Protective niche for Borrelia burgdorferi to evade humoral immunity

Abstract

The Lyme disease spirochete, Borrelia burgdorferi, is an extracellular microbe that causes persistent infection despite the development of strong immune responses against the bacterium. B. burgdorferi expresses several ligand-binding lipoproteins, including the decorin-binding proteins (Dbps) A and B, which may mediate attachment to decorin, a major component of the host extracellular matrix during murine infection. We show that B. burgdorferi was better protected in the joints and skin, two tissues with a higher decorin expression, than in the urinary bladder and heart, two tissues with a lower decorin expression, during chronic infection of wild-type mice. Targeted disruption of decorin alone completely abolished the protective niche in chronically infected decorin-deficient mice but did not affect the spirochete burden during early infection. The nature of protection appeared to be specific because the spirochetes with higher outer surface protein C expression were not protected while the protective niche seemed to favor the spirochetes with a higher dbpA expression during chronic infection.
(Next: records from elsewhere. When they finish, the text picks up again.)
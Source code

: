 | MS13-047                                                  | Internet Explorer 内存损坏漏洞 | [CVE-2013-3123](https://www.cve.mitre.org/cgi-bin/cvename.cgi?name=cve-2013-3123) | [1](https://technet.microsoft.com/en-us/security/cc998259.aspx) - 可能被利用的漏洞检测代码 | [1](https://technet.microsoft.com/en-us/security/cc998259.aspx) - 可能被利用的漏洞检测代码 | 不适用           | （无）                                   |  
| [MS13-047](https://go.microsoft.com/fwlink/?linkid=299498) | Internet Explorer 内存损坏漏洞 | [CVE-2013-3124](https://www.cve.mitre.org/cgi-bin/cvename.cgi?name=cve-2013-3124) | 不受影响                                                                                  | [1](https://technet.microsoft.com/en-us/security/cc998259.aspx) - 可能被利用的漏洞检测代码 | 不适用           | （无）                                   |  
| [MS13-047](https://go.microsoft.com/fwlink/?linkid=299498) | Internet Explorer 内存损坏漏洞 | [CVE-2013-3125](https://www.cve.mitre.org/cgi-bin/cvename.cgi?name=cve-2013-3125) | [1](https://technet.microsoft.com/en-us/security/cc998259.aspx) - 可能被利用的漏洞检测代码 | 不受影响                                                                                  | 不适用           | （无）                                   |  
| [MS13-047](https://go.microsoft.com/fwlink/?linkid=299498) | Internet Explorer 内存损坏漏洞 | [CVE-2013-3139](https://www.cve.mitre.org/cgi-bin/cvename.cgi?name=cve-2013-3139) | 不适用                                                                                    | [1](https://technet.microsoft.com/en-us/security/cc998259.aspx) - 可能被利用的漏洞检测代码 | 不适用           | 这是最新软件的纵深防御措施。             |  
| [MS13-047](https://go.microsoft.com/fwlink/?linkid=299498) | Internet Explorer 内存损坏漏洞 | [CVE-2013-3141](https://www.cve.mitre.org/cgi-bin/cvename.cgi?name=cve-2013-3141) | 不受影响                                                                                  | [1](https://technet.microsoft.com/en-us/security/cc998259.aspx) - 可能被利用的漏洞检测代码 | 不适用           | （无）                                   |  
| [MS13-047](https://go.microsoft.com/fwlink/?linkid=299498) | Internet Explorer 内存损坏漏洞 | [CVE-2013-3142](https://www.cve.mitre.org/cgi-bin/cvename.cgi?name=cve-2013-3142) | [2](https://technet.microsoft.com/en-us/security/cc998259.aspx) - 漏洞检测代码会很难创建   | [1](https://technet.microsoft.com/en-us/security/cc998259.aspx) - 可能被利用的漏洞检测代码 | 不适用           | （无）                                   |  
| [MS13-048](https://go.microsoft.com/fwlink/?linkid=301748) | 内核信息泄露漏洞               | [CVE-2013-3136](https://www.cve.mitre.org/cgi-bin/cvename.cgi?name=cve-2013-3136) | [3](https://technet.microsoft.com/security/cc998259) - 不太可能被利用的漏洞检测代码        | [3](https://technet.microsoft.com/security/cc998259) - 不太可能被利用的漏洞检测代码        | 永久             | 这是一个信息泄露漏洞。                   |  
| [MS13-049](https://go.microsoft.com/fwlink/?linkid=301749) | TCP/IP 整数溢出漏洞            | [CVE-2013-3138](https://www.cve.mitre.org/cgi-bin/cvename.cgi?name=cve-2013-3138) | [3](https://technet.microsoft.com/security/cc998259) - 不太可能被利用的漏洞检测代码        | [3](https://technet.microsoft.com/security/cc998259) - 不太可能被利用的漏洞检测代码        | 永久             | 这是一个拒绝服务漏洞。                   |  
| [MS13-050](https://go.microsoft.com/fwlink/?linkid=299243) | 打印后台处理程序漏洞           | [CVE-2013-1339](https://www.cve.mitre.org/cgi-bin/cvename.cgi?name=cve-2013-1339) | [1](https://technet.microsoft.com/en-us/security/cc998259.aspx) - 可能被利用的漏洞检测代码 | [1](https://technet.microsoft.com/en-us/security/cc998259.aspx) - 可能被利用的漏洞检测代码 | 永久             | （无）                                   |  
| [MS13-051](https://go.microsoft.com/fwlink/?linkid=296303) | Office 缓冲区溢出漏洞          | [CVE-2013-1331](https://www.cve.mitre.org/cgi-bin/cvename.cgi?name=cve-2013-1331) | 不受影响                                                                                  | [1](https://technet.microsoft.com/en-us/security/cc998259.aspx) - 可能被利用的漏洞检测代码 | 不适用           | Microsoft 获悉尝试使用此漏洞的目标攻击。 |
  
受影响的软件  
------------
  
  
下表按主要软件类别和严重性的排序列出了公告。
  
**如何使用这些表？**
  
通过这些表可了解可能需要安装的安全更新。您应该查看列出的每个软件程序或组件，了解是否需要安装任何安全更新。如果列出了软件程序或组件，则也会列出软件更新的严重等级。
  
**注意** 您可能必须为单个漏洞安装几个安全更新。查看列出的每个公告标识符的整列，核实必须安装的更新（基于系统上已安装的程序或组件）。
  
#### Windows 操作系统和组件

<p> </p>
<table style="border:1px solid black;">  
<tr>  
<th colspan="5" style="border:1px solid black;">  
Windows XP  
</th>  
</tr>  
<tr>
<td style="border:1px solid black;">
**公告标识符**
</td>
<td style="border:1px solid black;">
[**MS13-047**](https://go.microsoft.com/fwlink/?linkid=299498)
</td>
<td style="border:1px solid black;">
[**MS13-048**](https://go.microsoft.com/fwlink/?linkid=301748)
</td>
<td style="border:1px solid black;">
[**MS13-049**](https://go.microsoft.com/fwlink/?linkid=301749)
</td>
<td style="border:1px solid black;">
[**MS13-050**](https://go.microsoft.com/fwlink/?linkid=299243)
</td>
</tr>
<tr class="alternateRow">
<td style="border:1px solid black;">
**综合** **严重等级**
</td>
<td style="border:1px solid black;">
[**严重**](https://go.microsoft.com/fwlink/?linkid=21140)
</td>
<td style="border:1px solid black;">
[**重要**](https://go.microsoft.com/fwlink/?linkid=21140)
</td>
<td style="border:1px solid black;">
These data suggest that spirochetal DbpA may interact with host decorin during infection and such interactions could be a mechanism that B. burgdorferi uses to evade humoral immunity and establish chronic infection.

Figure 1

B. burgdorferi is better protected against immune clearance in the joints and skin than the bladder and heart. Twenty SCID and 10 wild-type mice were infected with cultured B. burgdorferi. Ten of the SCID mice (A) and all of the wild-type mice (B) were sacrificed 2 months later. The rest of the SCID mice (C) were passively immunized with anti-Borrelia sera. DNA samples were prepared from bladder, heart, joint, and skin tissues and quantified for flaB and actin DNA copy numbers by qPCR. The data are expressed as flaB DNA copy numbers per 10⁶ actin DNA copies.

Figure 2

Tissue differential decorin expression. RNA samples were prepared from the bladder, heart, joints, and skin of the wild-type mice that had been used to generate data for Figure 1B, converted to cDNA, and analyzed by qPCR for actin and decorin mRNA copy numbers. The data are expressed as decorin mRNA copy numbers per 10³ actin mRNA copies.

Figure 3

Targeted disruption of decorin abolishes the protective niche for B. burgdorferi. Fifteen Dcn^+/+ (WT) and 15 Dcn^−/− mice (deficient) were infected with cultured B. burgdorferi and sacrificed 2 months later. DNA samples were prepared from bladder, heart, joint, and skin tissues and quantified for flaB and actin DNA copy numbers by qPCR. The data are expressed as flaB DNA copy numbers per 10⁶ actin DNA copies.

Figure 4

Spirochetes with higher dbpA expression are better protected in the joints of wild-type mice. RNA samples were prepared from the bladder, heart, joints, and skin of the mice that had been used to generate data for Figure 3, converted to cDNA, and analyzed by qPCR for flaB and dbpA mRNA copy numbers. The data are expressed as dbpA mRNA copy numbers per 10³ flaB mRNA copies.

Figure 5

Decorin deficiency does not affect early infection. Thirty Dcn^+/+ (WT) and 30 Dcn^−/− mice (deficient) were infected with host-adapted B. burgdorferi. Half of them were sacrificed 2 weeks later (A) and the rest were euthanized 2 months after infection (B). DNA samples were prepared from the bladder, heart, joint, and skin tissues and examined for the tissue spirochetal burden by qPCR. The data are expressed as flaB DNA copy numbers per 10⁶ actin DNA copies.

Figure 6

The protective niche does not protect ospC-expressing spirochetes. RNA samples were prepared from the bladder, heart, joints, and skin of the SCID mice (A) that had been used to generate data for Figure 1A, and the wild-type and Dcn^−/− mice (B) that had been used to generate data for Figure 5, converted to cDNA, and analyzed by qPCR for flaB and ospC mRNA copy numbers. The data are expressed as dbpA mRNA copy numbers per 10³ flaB mRNA copies.